▶ Entries provided
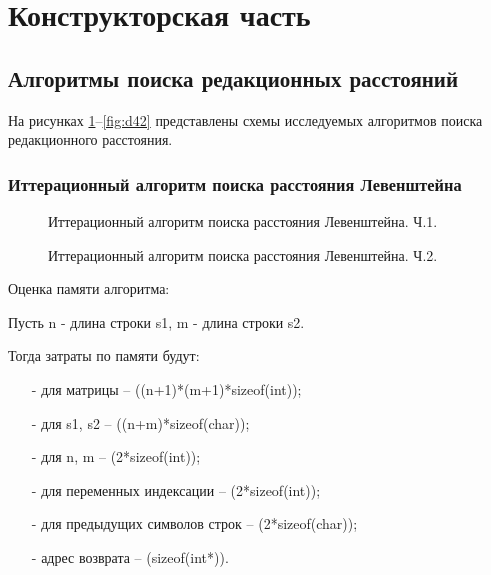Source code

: \section{Конструкторская часть}
\subsection{Алгоритмы поиска редакционных расстояний}
На рисунках \ref{fig:d11}--\ref{fig:d42} представлены схемы исследуемых алгоритмов поиска редакционного расстояния.
\subsubsection{Иттерационный алгоритм поиска расстояния Левенштейна}
\begin{figure}[!h]
	\centering
	\captionsetup{justification=centering}
    \def\svgscale{0.75}
	
	\caption{Иттерационный алгоритм поиска расстояния Левенштейна. Ч.1.}
	\label{fig:d11}
\end{figure}
\begin{figure}[!h]
	\centering
	\captionsetup{justification=centering}
    \def\svgscale{0.8}
	
	\caption{Иттерационный алгоритм поиска расстояния Левенштейна. Ч.2.}
	\label{fig:d12}
\end{figure}
\pagebreak

Оценка памяти алгоритма:\par
Пусть n - длина строки s1, m - длина строки s2.\par
Тогда затраты по памяти будут:\par
\begin{itemize}
	\item[-] для матрицы -- ((n+1)*(m+1)*sizeof(int));
	\item[-] для s1, s2 -- ((n+m)*sizeof(char));
	\item[-] для n, m -- (2*sizeof(int));
	\item[-] для переменных индексации -- (2*sizeof(int));
	\item[-] для предыдущих символов строк -- (2*sizeof(char));
	\item[-] адрес возврата -- (sizeof(int*)).
\end{itemize}
\pagebreak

▶ Task directions
Your job is to repeat every entry exactly, keeping all pictures out of the copy.

▶ Task solution
Source code

: \section{Конструкторская часть}
\subsection{Алгоритмы поиска редакционных расстояний}
На рисунках \ref{fig:d11}--\ref{fig:d42} представлены схемы исследуемых алгоритмов поиска редакционного расстояния.
\subsubsection{Иттерационный алгоритм поиска расстояния Левенштейна}
\begin{figure}[!h]
	\centering
	\captionsetup{justification=centering}
    \def\svgscale{0.75}
	
	\caption{Иттерационный алгоритм поиска расстояния Левенштейна. Ч.1.}
	\label{fig:d11}
\end{figure}
\begin{figure}[!h]
	\centering
	\captionsetup{justification=centering}
    \def\svgscale{0.8}
	
	\caption{Иттерационный алгоритм поиска расстояния Левенштейна. Ч.2.}
	\label{fig:d12}
\end{figure}
\pagebreak

Оценка памяти алгоритма:\par
Пусть n - длина строки s1, m - длина строки s2.\par
Тогда затраты по памяти будут:\par
\begin{itemize}
	\item[-] для матрицы -- ((n+1)*(m+1)*sizeof(int));
	\item[-] для s1, s2 -- ((n+m)*sizeof(char));
	\item[-] для n, m -- (2*sizeof(int));
	\item[-] для переменных индексации -- (2*sizeof(int));
	\item[-] для предыдущих символов строк -- (2*sizeof(char));
	\item[-] адрес возврата -- (sizeof(int*)).
\end{itemize}
\pagebreak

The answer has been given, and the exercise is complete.